Lines of the material that include the string "basis" should be returned.

----

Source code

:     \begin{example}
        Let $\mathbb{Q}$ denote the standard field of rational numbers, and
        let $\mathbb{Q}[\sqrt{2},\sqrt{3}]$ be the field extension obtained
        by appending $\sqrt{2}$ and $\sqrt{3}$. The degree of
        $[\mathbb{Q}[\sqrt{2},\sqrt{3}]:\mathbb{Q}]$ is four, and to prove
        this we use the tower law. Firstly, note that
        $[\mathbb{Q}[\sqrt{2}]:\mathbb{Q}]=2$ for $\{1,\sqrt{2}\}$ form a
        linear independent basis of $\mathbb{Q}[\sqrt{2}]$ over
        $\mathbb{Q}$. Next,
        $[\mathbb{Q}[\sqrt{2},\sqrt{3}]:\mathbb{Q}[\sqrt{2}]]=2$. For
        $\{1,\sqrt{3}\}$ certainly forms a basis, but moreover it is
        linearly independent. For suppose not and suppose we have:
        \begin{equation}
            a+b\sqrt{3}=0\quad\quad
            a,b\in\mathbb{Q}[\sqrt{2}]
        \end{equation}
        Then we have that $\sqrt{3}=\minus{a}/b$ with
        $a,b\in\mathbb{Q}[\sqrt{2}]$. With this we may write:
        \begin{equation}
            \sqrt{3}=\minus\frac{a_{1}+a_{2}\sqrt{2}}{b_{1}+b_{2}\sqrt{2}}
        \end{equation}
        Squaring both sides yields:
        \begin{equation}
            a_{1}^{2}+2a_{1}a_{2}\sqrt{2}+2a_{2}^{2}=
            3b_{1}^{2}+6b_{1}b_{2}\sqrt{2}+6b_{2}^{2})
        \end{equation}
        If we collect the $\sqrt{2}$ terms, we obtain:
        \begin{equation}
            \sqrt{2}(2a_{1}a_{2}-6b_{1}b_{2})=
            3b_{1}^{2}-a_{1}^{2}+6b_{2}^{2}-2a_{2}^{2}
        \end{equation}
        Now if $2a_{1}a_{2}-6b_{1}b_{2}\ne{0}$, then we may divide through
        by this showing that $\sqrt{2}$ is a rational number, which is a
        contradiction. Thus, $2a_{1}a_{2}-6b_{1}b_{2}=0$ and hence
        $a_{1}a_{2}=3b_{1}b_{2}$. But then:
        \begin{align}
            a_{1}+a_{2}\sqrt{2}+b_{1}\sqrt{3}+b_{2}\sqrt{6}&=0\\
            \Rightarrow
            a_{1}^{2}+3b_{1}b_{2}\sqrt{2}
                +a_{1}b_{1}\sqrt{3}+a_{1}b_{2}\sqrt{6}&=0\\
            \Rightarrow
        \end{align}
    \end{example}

----

### [PROBLEM SOLUTION]
        linear independent basis of $\mathbb{Q}[\sqrt{2}]$ over
        $\{1,\sqrt{3}\}$ certainly forms a basis, but moreover it is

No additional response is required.